- **PROBLEM TO WORK ON**:
Read through the listing below, and copy every line where the string "interest" appears.

- **DATA FOR THIS EXERCISE**:

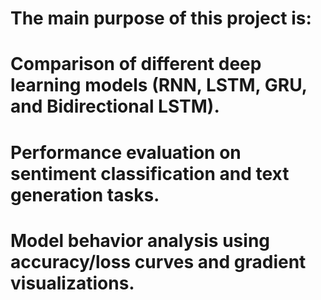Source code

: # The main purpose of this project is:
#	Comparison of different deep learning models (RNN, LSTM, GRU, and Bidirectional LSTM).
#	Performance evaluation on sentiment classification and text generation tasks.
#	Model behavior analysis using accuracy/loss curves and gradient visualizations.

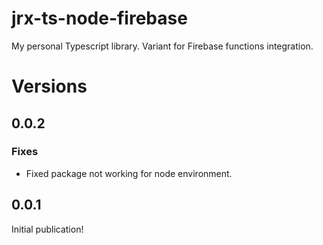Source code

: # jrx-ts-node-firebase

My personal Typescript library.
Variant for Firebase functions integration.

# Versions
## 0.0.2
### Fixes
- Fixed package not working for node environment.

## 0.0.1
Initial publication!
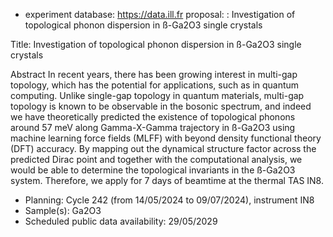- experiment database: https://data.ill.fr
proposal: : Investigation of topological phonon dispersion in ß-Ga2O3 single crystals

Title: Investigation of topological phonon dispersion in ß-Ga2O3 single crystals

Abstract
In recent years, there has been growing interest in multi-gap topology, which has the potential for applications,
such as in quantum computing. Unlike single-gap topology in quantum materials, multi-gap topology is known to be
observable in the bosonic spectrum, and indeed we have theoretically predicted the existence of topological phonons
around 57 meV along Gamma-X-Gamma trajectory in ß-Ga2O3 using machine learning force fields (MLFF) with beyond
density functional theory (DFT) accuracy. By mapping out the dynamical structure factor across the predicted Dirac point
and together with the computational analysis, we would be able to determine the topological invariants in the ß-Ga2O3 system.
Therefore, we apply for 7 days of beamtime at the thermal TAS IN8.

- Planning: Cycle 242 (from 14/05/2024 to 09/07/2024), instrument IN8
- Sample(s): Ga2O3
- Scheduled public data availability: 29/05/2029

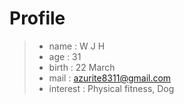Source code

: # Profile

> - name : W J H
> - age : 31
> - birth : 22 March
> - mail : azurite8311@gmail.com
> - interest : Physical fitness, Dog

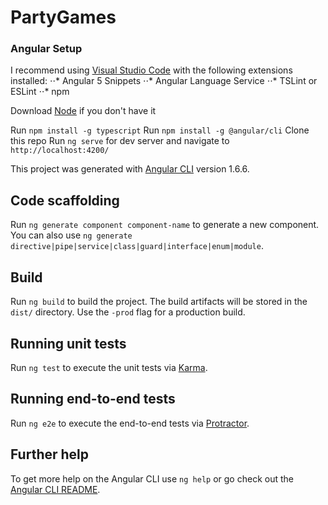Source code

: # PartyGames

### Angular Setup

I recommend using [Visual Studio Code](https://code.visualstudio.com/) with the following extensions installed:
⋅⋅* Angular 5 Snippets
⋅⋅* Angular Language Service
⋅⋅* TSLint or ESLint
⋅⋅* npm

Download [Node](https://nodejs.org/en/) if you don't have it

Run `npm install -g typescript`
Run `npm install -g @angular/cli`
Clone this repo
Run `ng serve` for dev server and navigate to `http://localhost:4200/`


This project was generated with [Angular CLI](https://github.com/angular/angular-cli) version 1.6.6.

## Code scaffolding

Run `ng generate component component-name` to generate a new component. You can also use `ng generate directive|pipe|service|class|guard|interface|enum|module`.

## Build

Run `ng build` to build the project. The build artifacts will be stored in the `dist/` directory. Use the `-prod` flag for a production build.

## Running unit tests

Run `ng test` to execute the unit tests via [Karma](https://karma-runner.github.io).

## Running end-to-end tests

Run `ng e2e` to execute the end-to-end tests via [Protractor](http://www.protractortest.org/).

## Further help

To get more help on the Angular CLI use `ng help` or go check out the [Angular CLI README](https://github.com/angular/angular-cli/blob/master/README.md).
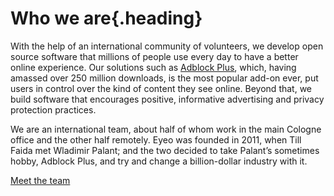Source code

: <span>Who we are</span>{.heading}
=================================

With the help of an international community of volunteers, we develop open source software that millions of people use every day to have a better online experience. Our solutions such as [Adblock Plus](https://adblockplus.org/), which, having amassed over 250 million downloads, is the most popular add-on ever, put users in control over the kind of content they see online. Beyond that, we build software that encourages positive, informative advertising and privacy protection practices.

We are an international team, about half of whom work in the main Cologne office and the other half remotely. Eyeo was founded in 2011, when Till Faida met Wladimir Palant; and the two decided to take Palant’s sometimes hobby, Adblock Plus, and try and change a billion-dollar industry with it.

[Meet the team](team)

- **EXERCISE SOLUTION**:
In recent years, there has been growing interest in multi-gap topology, which has the potential for applications,
> - interest : Physical fitness, Dog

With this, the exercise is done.